_About this task_. Each line holding the word "VisitME" must appear in the answer, copied from the entries.

[Stored data]
----------

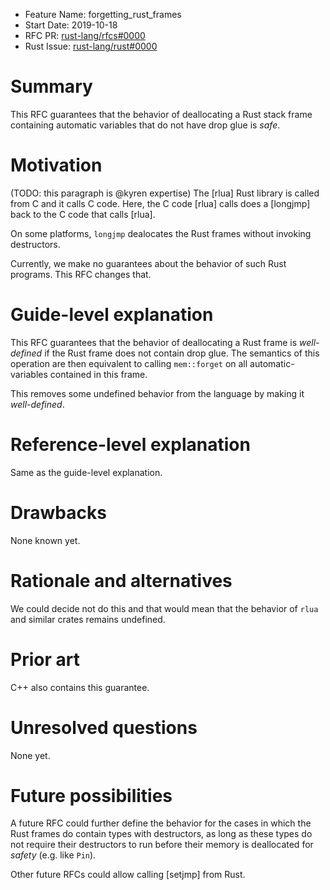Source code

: - Feature Name: forgetting_rust_frames
- Start Date: 2019-10-18
- RFC PR: [rust-lang/rfcs#0000](https://github.com/rust-lang/rfcs/pull/0000)
- Rust Issue: [rust-lang/rust#0000](https://github.com/rust-lang/rust/issues/0000)

# Summary
[summary]: #summary

This RFC guarantees that the behavior of deallocating a Rust stack frame containing automatic variables that do not have drop glue is _safe_.

# Motivation
[motivation]: #motivation

(TODO: this paragraph is @kyren expertise)
The [rlua] Rust library is called from C and it calls C code.
Here, the C code [rlua] calls does a [longjmp] back to the C code that calls [rlua].

On some platforms, `longjmp` dealocates the Rust frames without invoking destructors.

Currently, we make no guarantees about the behavior of such Rust programs.
This RFC changes that.

# Guide-level explanation
[guide-level-explanation]: #guide-level-explanation

This RFC guarantees that the behavior of deallocating a Rust frame is _well-defined_ if the Rust frame does not contain drop glue.
The semantics of this operation are then equivalent to calling `mem::forget` on
all automatic-variables contained in this frame.

This removes some undefined behavior from the language by making it _well-defined_.

# Reference-level explanation
[reference-level-explanation]: #reference-level-explanation

Same as the guide-level explanation.

# Drawbacks
[drawbacks]: #drawbacks

None known yet.

# Rationale and alternatives
[rationale-and-alternatives]: #rationale-and-alternatives

We could decide not do this and that would mean that the behavior of `rlua` and similar crates remains undefined.

# Prior art
[prior-art]: #prior-art

C++ also contains this guarantee.

# Unresolved questions
[unresolved-questions]: #unresolved-questions

None yet.

# Future possibilities
[future-possibilities]: #future-possibilities

A future RFC could further define the behavior for the cases in which the Rust
frames do contain types with destructors, as long as these types do not require
their destructors to run before their memory is deallocated for _safety_ (e.g.
like `Pin`). 

Other future RFCs could allow calling [setjmp] from Rust.

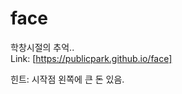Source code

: # face   
학창시절의 추억..   
Link: [https://publicpark.github.io/face]   
   
   
   
   
   
힌트: 시작점 왼쪽에 큰 돈 있음.
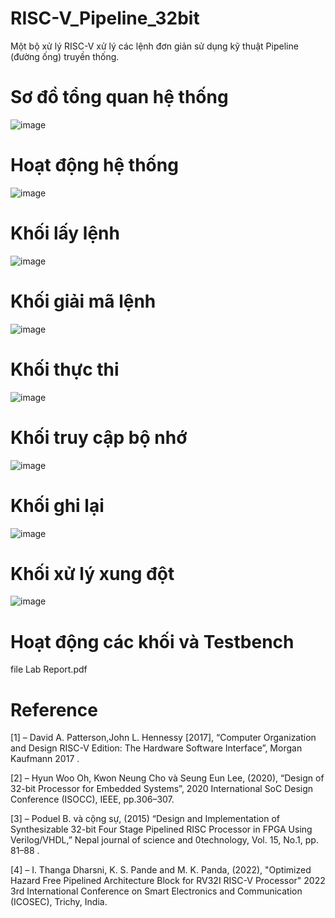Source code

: # RISC-V_Pipeline_32bit
Một bộ xử lý RISC-V xử lý các lệnh đơn giản sử dụng kỹ thuật Pipeline (đường ống) truyền thống.

# Sơ đồ tổng quan hệ thống

![image](https://github.com/user-attachments/assets/27982dfc-cdb0-46e3-903d-f3c218b1b1c1)

# Hoạt động hệ thống

![image](https://github.com/user-attachments/assets/94475845-cba6-4054-9715-1780b06c9c85)

# Khối lấy lệnh

![image](https://github.com/user-attachments/assets/123ac149-3b80-4a94-8547-7a1220a71920)

# Khối giải mã lệnh

![image](https://github.com/user-attachments/assets/9ab27d55-70ce-4416-9d0d-9d1761a6037c)

# Khối thực thi

![image](https://github.com/user-attachments/assets/62175216-07a1-42ce-bd8a-4609ac2c32dc)

# Khối truy cập bộ nhớ

![image](https://github.com/user-attachments/assets/579e12d5-12bb-48fc-9c5f-b73791531c00)

# Khối ghi lại

![image](https://github.com/user-attachments/assets/5eea4b3a-4130-4758-afc7-f53d7e2c8904)

# Khối xử lý xung đột

![image](https://github.com/user-attachments/assets/fd814e8e-0d06-4b75-b093-6683202ea176)

# Hoạt động các khối và Testbench 
 file Lab Report.pdf

# Reference
[1] – David A. Patterson,John L. Hennessy [2017], “Computer Organization and Design RISC-V Edition: The Hardware Software Interface”, Morgan Kaufmann 2017 .

[2] – Hyun Woo Oh, Kwon Neung Cho và Seung Eun Lee, (2020), “Design of 32-bit Processor for Embedded Systems”, 2020 International SoC Design Conference (ISOCC), IEEE, pp.306–307.

[3] – Poduel B. và cộng sự, (2015) “Design and Implementation of Synthesizable 32-bit Four Stage Pipelined RISC Processor in FPGA Using Verilog/VHDL,” Nepal journal of science and 0technology, Vol. 15, No.1, pp. 81–88 .

[4] – I. Thanga Dharsni, K. S. Pande and M. K. Panda, (2022), "Optimized Hazard Free Pipelined Architecture Block for RV32I RISC-V Processor" 2022 3rd International Conference on Smart Electronics and Communication (ICOSEC), Trichy, India.
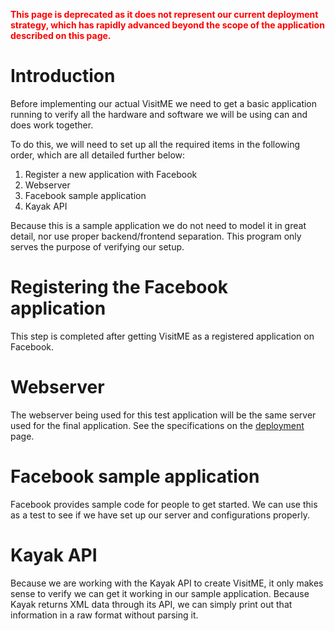 **<font color='red'>This page is deprecated as it does not represent our current deployment strategy, which has rapidly advanced beyond the scope of the application described on this page.</font>**

# Introduction #
Before implementing our actual VisitME we need to get a basic application running to verify all the hardware and software we will be using can and does work together.

To do this, we will need to set up all the required items in the following order, which are all detailed further below:

  1. Register a new application with Facebook
  1. Webserver
  1. Facebook sample application
  1. Kayak API

Because this is a sample application we do not need to model it in great detail, nor use proper backend/frontend separation. This program only serves the purpose of verifying our setup.

# Registering the Facebook application #
This step is completed after getting VisitME as a registered application on Facebook.

# Webserver #
The webserver being used for this test application will be the same server used for the final application. See the specifications on the [deployment](Deployment.md) page.

# Facebook sample application #
Facebook provides sample code for people to get started. We can use this as a test to see if we have set up our server and configurations properly.

# Kayak API #
Because we are working with the Kayak API to create VisitME, it only makes sense to verify we can get it working in our sample application. Because Kayak returns XML data through its API, we can simply print out that information in a raw format without parsing it.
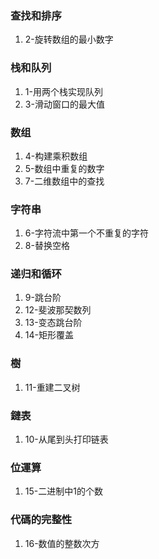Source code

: ### 查找和排序
1. 2-旋转数组的最小数字


### 栈和队列
1. 1-用两个栈实现队列
2. 3-滑动窗口的最大值


### 数组
1. 4-构建乘积数组
2. 5-数组中重复的数字
3. 7-二维数组中的查找

### 字符串
1. 6-字符流中第一个不重复的字符
2. 8-替换空格

### 递归和循环
1. 9-跳台阶
2. 12-斐波那契数列
3. 13-变态跳台阶
4. 14-矩形覆盖

### 樹
1. 11-重建二叉树

### 鏈表
1. 10-从尾到头打印链表

### 位運算
1. 15-二进制中1的个数

### 代碼的完整性
1. 16-数值的整数次方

----------

_Result for this task_.
Before implementing our actual VisitME we need to get a basic application running to verify all the hardware and software we will be using can and does work together.
This step is completed after getting VisitME as a registered application on Facebook.
Because we are working with the Kayak API to create VisitME, it only makes sense to verify we can get it working in our sample application. Because Kayak returns XML data through its API, we can simply print out that information in a raw format without parsing it.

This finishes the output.